◆ **TRY IT**
Determine how many lines in the entries below include "Glue". The reply should be that number and nothing else.

◆ **RECORDS**
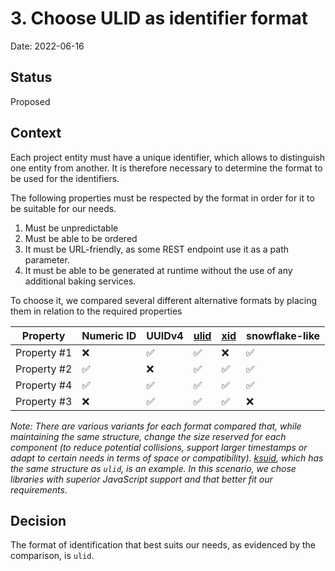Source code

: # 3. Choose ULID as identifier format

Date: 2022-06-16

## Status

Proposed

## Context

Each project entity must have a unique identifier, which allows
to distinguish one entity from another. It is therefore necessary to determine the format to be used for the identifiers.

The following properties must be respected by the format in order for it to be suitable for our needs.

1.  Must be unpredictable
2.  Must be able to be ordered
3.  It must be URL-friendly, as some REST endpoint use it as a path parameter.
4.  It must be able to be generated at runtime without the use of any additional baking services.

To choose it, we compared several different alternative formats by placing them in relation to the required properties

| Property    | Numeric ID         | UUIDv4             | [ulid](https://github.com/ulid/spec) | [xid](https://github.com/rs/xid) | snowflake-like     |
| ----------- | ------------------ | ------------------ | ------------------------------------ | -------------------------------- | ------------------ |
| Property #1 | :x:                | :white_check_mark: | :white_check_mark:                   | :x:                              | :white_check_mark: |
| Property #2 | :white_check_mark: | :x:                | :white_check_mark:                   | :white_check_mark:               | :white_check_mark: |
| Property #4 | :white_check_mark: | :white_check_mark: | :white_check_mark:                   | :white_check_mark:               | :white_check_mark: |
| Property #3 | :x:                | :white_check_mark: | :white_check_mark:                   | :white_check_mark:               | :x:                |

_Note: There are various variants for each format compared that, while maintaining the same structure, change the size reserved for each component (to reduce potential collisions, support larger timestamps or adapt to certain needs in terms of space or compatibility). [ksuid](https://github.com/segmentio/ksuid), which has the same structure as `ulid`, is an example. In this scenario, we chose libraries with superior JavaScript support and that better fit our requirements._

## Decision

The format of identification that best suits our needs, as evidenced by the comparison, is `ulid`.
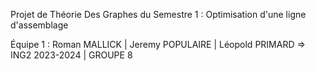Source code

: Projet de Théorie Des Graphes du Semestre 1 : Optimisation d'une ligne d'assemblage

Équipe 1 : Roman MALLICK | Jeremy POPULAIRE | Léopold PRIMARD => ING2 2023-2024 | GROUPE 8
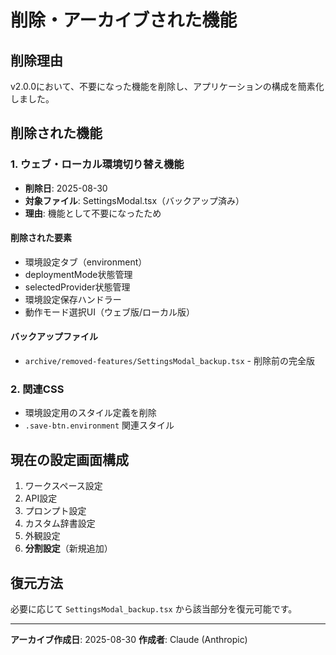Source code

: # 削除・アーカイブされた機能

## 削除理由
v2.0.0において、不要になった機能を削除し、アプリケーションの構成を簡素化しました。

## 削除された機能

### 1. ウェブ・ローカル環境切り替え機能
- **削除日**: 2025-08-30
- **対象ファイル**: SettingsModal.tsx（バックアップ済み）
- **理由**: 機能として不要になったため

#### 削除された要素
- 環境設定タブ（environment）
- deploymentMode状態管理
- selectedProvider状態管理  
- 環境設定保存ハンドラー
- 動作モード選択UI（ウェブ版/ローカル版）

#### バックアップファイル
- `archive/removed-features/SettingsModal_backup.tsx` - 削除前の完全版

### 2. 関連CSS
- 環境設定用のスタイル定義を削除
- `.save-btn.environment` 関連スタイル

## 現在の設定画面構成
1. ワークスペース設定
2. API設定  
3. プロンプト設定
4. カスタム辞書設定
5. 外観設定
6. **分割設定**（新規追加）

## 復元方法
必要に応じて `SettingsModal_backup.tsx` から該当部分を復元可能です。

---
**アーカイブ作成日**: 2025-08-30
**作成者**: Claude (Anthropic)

...

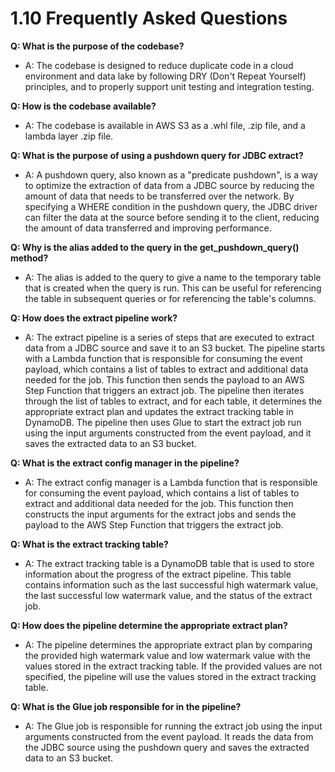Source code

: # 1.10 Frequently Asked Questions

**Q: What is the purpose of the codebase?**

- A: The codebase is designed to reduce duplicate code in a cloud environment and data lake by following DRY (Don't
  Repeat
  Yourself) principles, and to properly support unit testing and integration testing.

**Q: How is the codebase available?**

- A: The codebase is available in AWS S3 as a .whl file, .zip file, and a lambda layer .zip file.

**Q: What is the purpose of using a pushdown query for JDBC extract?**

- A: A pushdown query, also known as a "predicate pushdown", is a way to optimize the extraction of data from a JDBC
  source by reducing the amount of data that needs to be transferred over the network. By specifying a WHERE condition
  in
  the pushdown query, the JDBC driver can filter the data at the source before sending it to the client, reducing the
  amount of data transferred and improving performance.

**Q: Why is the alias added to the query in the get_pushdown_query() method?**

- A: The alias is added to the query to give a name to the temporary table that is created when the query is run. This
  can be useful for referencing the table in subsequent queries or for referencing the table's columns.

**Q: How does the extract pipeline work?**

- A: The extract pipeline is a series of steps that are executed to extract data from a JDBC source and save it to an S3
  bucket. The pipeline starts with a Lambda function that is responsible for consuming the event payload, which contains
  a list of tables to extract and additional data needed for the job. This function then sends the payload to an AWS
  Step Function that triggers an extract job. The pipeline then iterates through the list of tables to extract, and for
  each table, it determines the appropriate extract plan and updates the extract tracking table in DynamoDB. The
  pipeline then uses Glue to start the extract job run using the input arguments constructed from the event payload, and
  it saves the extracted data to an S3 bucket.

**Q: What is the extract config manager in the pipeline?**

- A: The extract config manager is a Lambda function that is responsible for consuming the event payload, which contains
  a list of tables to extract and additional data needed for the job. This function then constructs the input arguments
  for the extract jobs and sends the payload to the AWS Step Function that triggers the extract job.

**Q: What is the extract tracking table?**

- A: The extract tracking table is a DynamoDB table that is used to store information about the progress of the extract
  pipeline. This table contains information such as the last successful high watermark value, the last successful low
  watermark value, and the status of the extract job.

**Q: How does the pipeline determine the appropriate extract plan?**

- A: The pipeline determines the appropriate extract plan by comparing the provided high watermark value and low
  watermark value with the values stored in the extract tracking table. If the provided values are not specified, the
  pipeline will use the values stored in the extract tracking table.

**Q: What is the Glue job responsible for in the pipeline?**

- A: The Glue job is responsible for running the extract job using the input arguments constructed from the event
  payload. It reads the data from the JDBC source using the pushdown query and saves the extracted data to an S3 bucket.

* * *

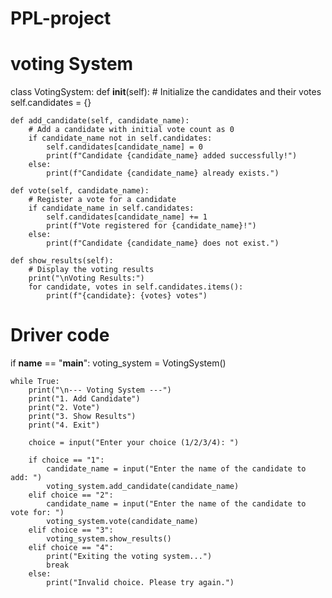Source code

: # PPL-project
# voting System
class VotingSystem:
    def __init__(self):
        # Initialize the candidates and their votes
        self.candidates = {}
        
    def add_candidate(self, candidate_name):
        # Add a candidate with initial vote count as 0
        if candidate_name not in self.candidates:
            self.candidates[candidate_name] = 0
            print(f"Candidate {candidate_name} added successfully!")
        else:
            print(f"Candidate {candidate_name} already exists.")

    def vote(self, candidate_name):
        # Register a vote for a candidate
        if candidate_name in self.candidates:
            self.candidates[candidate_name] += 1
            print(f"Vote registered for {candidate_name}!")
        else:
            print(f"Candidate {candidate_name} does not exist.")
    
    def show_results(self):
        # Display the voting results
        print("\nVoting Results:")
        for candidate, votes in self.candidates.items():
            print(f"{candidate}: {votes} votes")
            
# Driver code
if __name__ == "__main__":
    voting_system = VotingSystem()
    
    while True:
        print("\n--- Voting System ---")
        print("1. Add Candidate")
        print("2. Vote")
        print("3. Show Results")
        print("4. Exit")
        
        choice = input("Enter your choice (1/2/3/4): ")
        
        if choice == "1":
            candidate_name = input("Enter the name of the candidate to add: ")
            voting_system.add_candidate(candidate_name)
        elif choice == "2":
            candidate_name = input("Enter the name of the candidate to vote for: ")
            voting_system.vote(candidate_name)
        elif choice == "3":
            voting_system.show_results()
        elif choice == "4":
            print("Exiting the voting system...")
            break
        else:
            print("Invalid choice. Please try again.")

◆ **FINISHED EXERCISE**
3